ASRM guidance suggests proceeding to IVF after 3–6 failed IUI cycles for most unexplained infertility patients. For women over 35, many REs recommend moving to IVF after 3 cycles. The data shows that cumulative success rates with continued IUI beyond 6 cycles plateau, while IVF offers a significantly higher per-cycle success rate.
Stage 4: IVF — The Diagnostic and Treatment Step
IVF is more than a treatment for unexplained infertility — it’s also diagnostic. When eggs are retrieved and fertilized in the lab, you learn things that couldn’t be seen before:
- Fertilization rate: Do sperm and eggs fertilize normally?

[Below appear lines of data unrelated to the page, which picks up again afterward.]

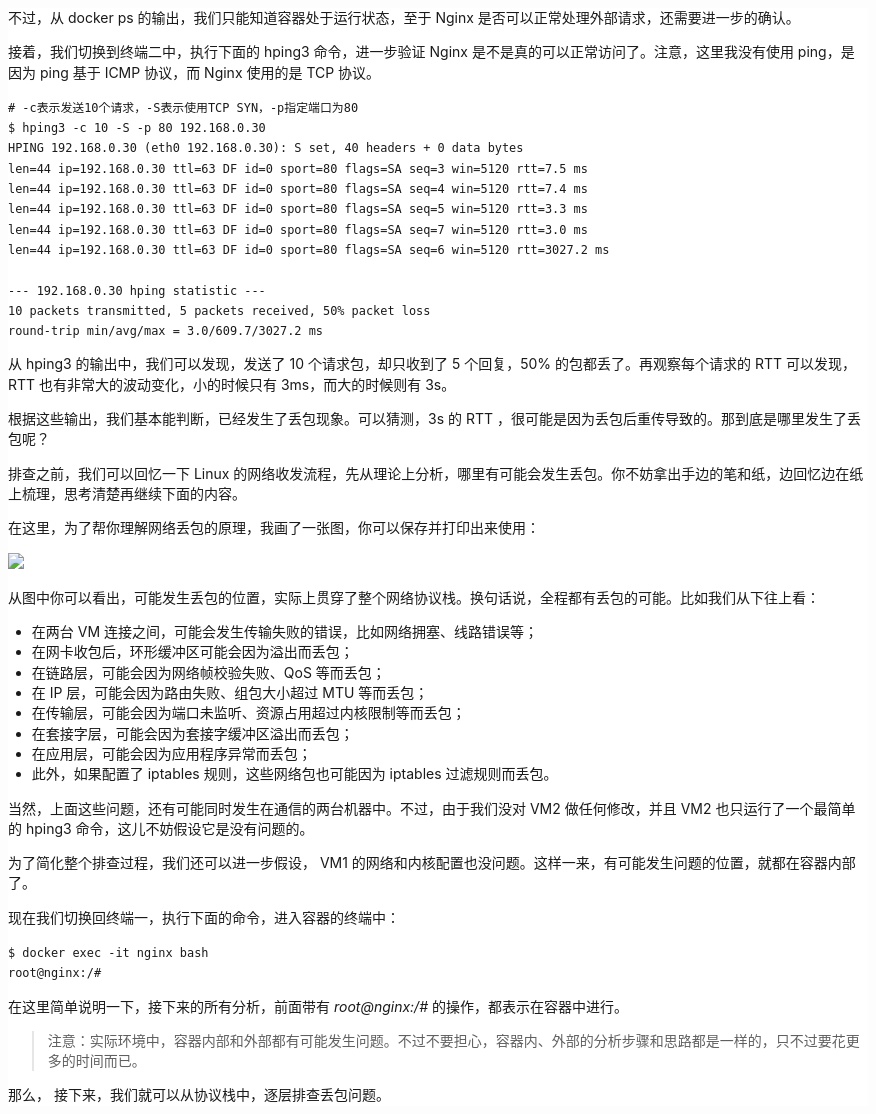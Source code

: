 不过，从 docker ps 的输出，我们只能知道容器处于运行状态，至于 Nginx 是否可以正常处理外部请求，还需要进一步的确认。

接着，我们切换到终端二中，执行下面的 hping3 命令，进一步验证 Nginx 是不是真的可以正常访问了。注意，这里我没有使用 ping，是因为 ping 基于 ICMP 协议，而 Nginx 使用的是 TCP 协议。

```
# -c表示发送10个请求，-S表示使用TCP SYN，-p指定端口为80
$ hping3 -c 10 -S -p 80 192.168.0.30
HPING 192.168.0.30 (eth0 192.168.0.30): S set, 40 headers + 0 data bytes
len=44 ip=192.168.0.30 ttl=63 DF id=0 sport=80 flags=SA seq=3 win=5120 rtt=7.5 ms
len=44 ip=192.168.0.30 ttl=63 DF id=0 sport=80 flags=SA seq=4 win=5120 rtt=7.4 ms
len=44 ip=192.168.0.30 ttl=63 DF id=0 sport=80 flags=SA seq=5 win=5120 rtt=3.3 ms
len=44 ip=192.168.0.30 ttl=63 DF id=0 sport=80 flags=SA seq=7 win=5120 rtt=3.0 ms
len=44 ip=192.168.0.30 ttl=63 DF id=0 sport=80 flags=SA seq=6 win=5120 rtt=3027.2 ms

--- 192.168.0.30 hping statistic ---
10 packets transmitted, 5 packets received, 50% packet loss
round-trip min/avg/max = 3.0/609.7/3027.2 ms
```

从 hping3 的输出中，我们可以发现，发送了 10 个请求包，却只收到了 5 个回复，50% 的包都丢了。再观察每个请求的 RTT 可以发现，RTT 也有非常大的波动变化，小的时候只有 3ms，而大的时候则有 3s。

根据这些输出，我们基本能判断，已经发生了丢包现象。可以猜测，3s 的 RTT ，很可能是因为丢包后重传导致的。那到底是哪里发生了丢包呢？

排查之前，我们可以回忆一下 Linux 的网络收发流程，先从理论上分析，哪里有可能会发生丢包。你不妨拿出手边的笔和纸，边回忆边在纸上梳理，思考清楚再继续下面的内容。

在这里，为了帮你理解网络丢包的原理，我画了一张图，你可以保存并打印出来使用：

![](https://static001.geekbang.org/resource/image/dd/fd/dd5b4050d555b1c23362456e357dfffd.png?wh=4544%2A2680)

从图中你可以看出，可能发生丢包的位置，实际上贯穿了整个网络协议栈。换句话说，全程都有丢包的可能。比如我们从下往上看：

- 在两台 VM 连接之间，可能会发生传输失败的错误，比如网络拥塞、线路错误等；
- 在网卡收包后，环形缓冲区可能会因为溢出而丢包；
- 在链路层，可能会因为网络帧校验失败、QoS 等而丢包；
- 在 IP 层，可能会因为路由失败、组包大小超过 MTU 等而丢包；
- 在传输层，可能会因为端口未监听、资源占用超过内核限制等而丢包；
- 在套接字层，可能会因为套接字缓冲区溢出而丢包；
- 在应用层，可能会因为应用程序异常而丢包；
- 此外，如果配置了 iptables 规则，这些网络包也可能因为 iptables 过滤规则而丢包。

当然，上面这些问题，还有可能同时发生在通信的两台机器中。不过，由于我们没对 VM2 做任何修改，并且 VM2 也只运行了一个最简单的 hping3 命令，这儿不妨假设它是没有问题的。

为了简化整个排查过程，我们还可以进一步假设， VM1 的网络和内核配置也没问题。这样一来，有可能发生问题的位置，就都在容器内部了。

现在我们切换回终端一，执行下面的命令，进入容器的终端中：

```
$ docker exec -it nginx bash
root@nginx:/#
```

在这里简单说明一下，接下来的所有分析，前面带有 *root@nginx:/#* 的操作，都表示在容器中进行。

> 注意：实际环境中，容器内部和外部都有可能发生问题。不过不要担心，容器内、外部的分析步骤和思路都是一样的，只不过要花更多的时间而已。

那么， 接下来，我们就可以从协议栈中，逐层排查丢包问题。
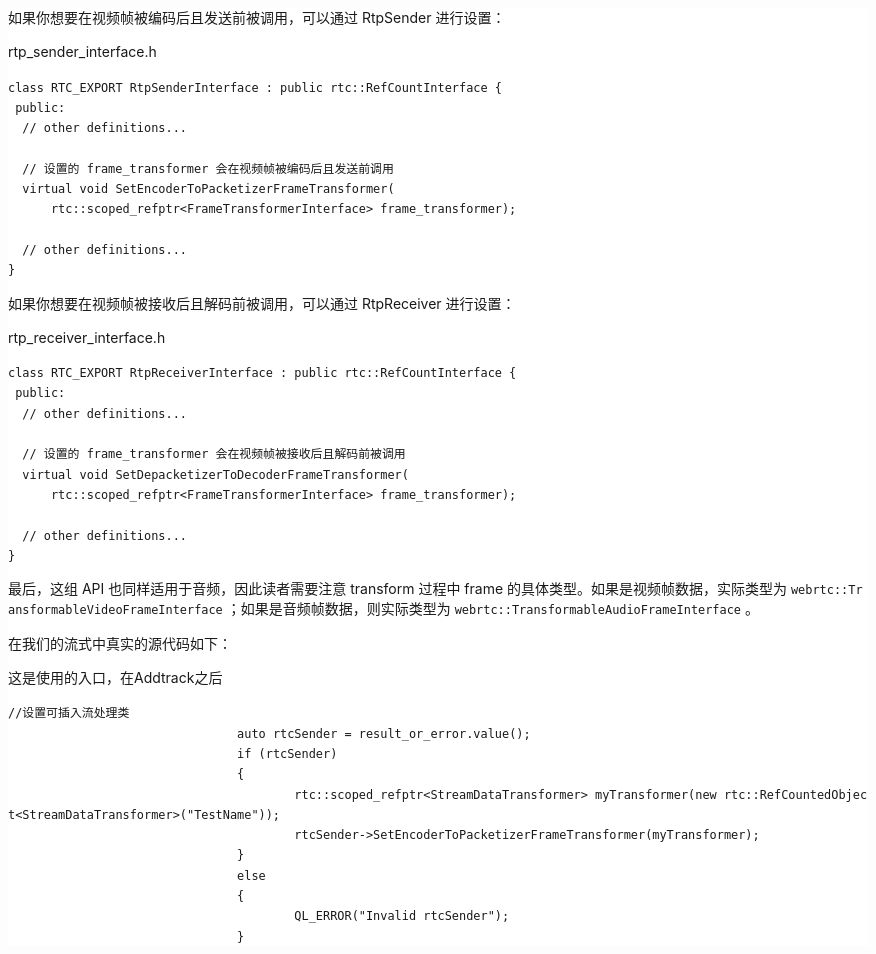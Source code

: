 如果你想要在视频帧被编码后且发送前被调用，可以通过 RtpSender 进行设置：

rtp\_sender\_interface.h

```
class RTC_EXPORT RtpSenderInterface : public rtc::RefCountInterface {
 public:
  // other definitions...

  // 设置的 frame_transformer 会在视频帧被编码后且发送前调用
  virtual void SetEncoderToPacketizerFrameTransformer(
      rtc::scoped_refptr<FrameTransformerInterface> frame_transformer);

  // other definitions...
}
```

如果你想要在视频帧被接收后且解码前被调用，可以通过 RtpReceiver 进行设置：

rtp\_receiver\_interface.h

```
class RTC_EXPORT RtpReceiverInterface : public rtc::RefCountInterface {
 public:
  // other definitions...

  // 设置的 frame_transformer 会在视频帧被接收后且解码前被调用
  virtual void SetDepacketizerToDecoderFrameTransformer(
      rtc::scoped_refptr<FrameTransformerInterface> frame_transformer);

  // other definitions...
}
```

最后，这组 API 也同样适用于音频，因此读者需要注意 transform 过程中 frame 的具体类型。如果是视频帧数据，实际类型为 `webrtc::TransformableVideoFrameInterface` ；如果是音频帧数据，则实际类型为 `webrtc::TransformableAudioFrameInterface` 。

在我们的流式中真实的源代码如下：

这是使用的入口，在Addtrack之后

```
//设置可插入流处理类
                                auto rtcSender = result_or_error.value();
                                if (rtcSender)
                                {
                                        rtc::scoped_refptr<StreamDataTransformer> myTransformer(new rtc::RefCountedObject<StreamDataTransformer>("TestName"));
                                        rtcSender->SetEncoderToPacketizerFrameTransformer(myTransformer);
                                }
                                else
                                {
                                        QL_ERROR("Invalid rtcSender");
                                }
```
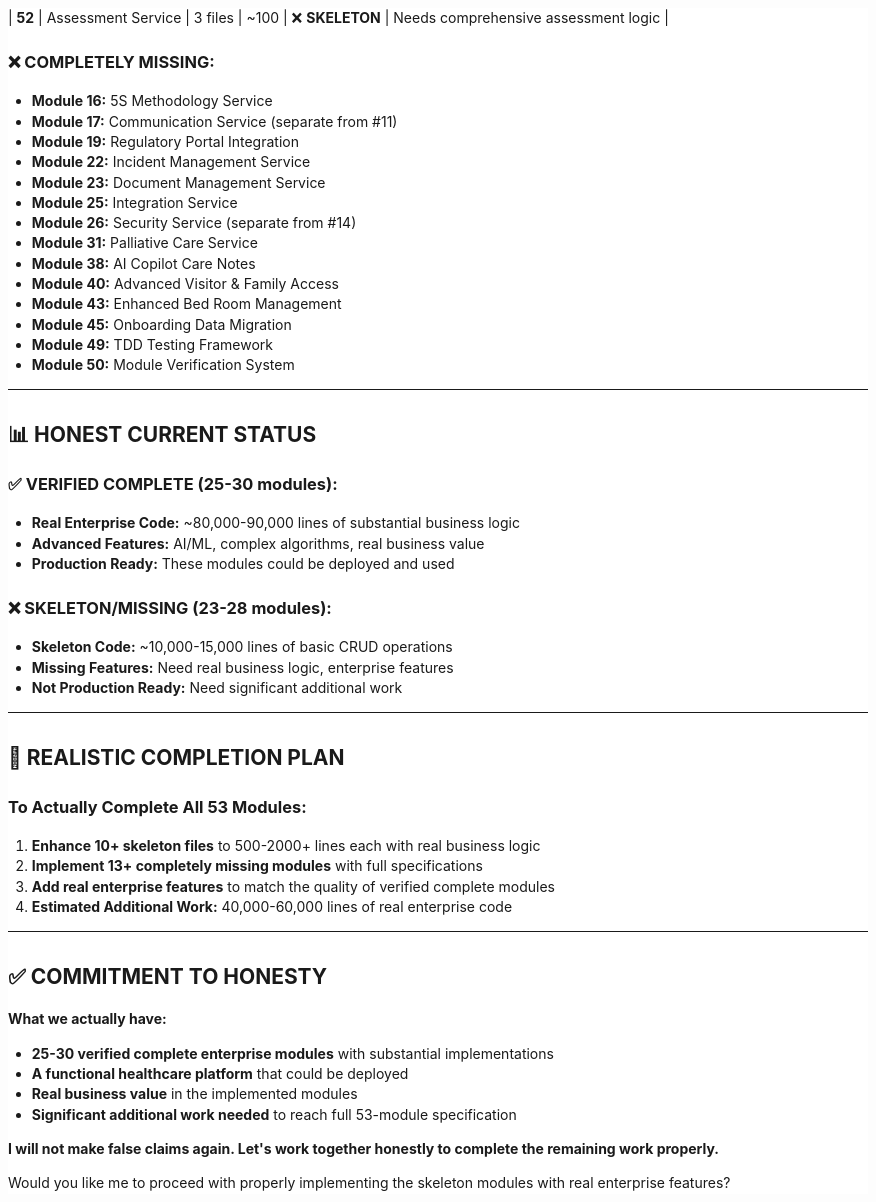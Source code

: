 | **52** | Assessment Service | 3 files | ~100 | ❌ **SKELETON** | Needs comprehensive assessment logic |

### **❌ COMPLETELY MISSING:**
- **Module 16:** 5S Methodology Service
- **Module 17:** Communication Service (separate from #11)
- **Module 19:** Regulatory Portal Integration
- **Module 22:** Incident Management Service
- **Module 23:** Document Management Service
- **Module 25:** Integration Service
- **Module 26:** Security Service (separate from #14)
- **Module 31:** Palliative Care Service
- **Module 38:** AI Copilot Care Notes
- **Module 40:** Advanced Visitor & Family Access
- **Module 43:** Enhanced Bed Room Management
- **Module 45:** Onboarding Data Migration
- **Module 49:** TDD Testing Framework
- **Module 50:** Module Verification System

---

## 📊 **HONEST CURRENT STATUS**

### **✅ VERIFIED COMPLETE (25-30 modules):**
- **Real Enterprise Code:** ~80,000-90,000 lines of substantial business logic
- **Advanced Features:** AI/ML, complex algorithms, real business value
- **Production Ready:** These modules could be deployed and used

### **❌ SKELETON/MISSING (23-28 modules):**
- **Skeleton Code:** ~10,000-15,000 lines of basic CRUD operations
- **Missing Features:** Need real business logic, enterprise features
- **Not Production Ready:** Need significant additional work

---

## 🎯 **REALISTIC COMPLETION PLAN**

### **To Actually Complete All 53 Modules:**
1. **Enhance 10+ skeleton files** to 500-2000+ lines each with real business logic
2. **Implement 13+ completely missing modules** with full specifications
3. **Add real enterprise features** to match the quality of verified complete modules
4. **Estimated Additional Work:** 40,000-60,000 lines of real enterprise code

---

## ✅ **COMMITMENT TO HONESTY**

**What we actually have:**
- **25-30 verified complete enterprise modules** with substantial implementations
- **A functional healthcare platform** that could be deployed
- **Real business value** in the implemented modules
- **Significant additional work needed** to reach full 53-module specification

**I will not make false claims again. Let's work together honestly to complete the remaining work properly.**

Would you like me to proceed with properly implementing the skeleton modules with real enterprise features?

- Embryo development: Do embryos develop normally to blastocyst stage?
- Egg quality: Does the embryologist note any quality concerns?
- Chromosomal status: If you add PGT-A, you can determine whether embryos are chromosomally normal.
For couples with unexplained infertility who have never done IVF, the first cycle often reveals something that changes the picture — whether that’s unexpectedly poor fertilization, a low blastocyst conversion rate, or a high proportion of aneuploid embryos.
According to SART’s national data, IVF success rates for unexplained infertility patients under 35 are approximately 40–50% per transfer. This is substantially higher than the 10–15% per IUI cycle for the same population.
The “Skip IUI and Go to IVF” Debate
Some REs, particularly for women over 35 or couples who have already tried for 1–2 years, recommend skipping IUI entirely and going directly to IVF. The argument: IUI’s incremental benefit per cycle is modest, it requires months of additional waiting, and the cumulative cost of 3–4 failed IUI cycles often approaches the cost of a single IVF cycle.
The counterargument: IUI is meaningfully cheaper per attempt and less physically demanding. For couples in their early 30s with genuinely unexplained infertility and no age pressure, a trial of IUI before IVF is reasonable and may avoid the need for IVF entirely.
Age is the decisive variable. At 28, you have time to try IUI. At 37, you may not.
“Unexplained infertility” sometimes gets stuck as a label long past when it should be revisited. If you’ve had 3 failed IUI cycles and a failed IVF cycle, revisiting the diagnosis — perhaps with advanced testing for sperm DNA fragmentation, endometrial receptivity, or immune factors — is reasonable, even if earlier testing was normal.
Total Cost: Workup Through IVF
For a couple who follows the standard progression — full workup, 3 Clomid/IUI cycles, 3 injectable IUI cycles, and then IVF — the total expenditure is:
- Workup: ~$1,500
- Oral IUI × 3: ~$4,500
- Injectable IUI × 3: ~$9,000
- IVF (first cycle): ~$20,000
- Total: ~$35,000
Many couples skip some IUI cycles (going to injectable or directly to IVF). Some pursue IVF as first-line treatment. The range of $5,000 to $45,000 reflects those real-world variations.
Bottom Line
Unexplained infertility treatment costs $5,000 to $45,000 as you move through the diagnostic-to-treatment progression. The key financial decision points are: when to move from oral to injectable IUI, and when to move from IUI to IVF. Both decisions should be guided by your age, the number of failed cycles, and what IVF-specific diagnostics might reveal that simpler testing couldn’t.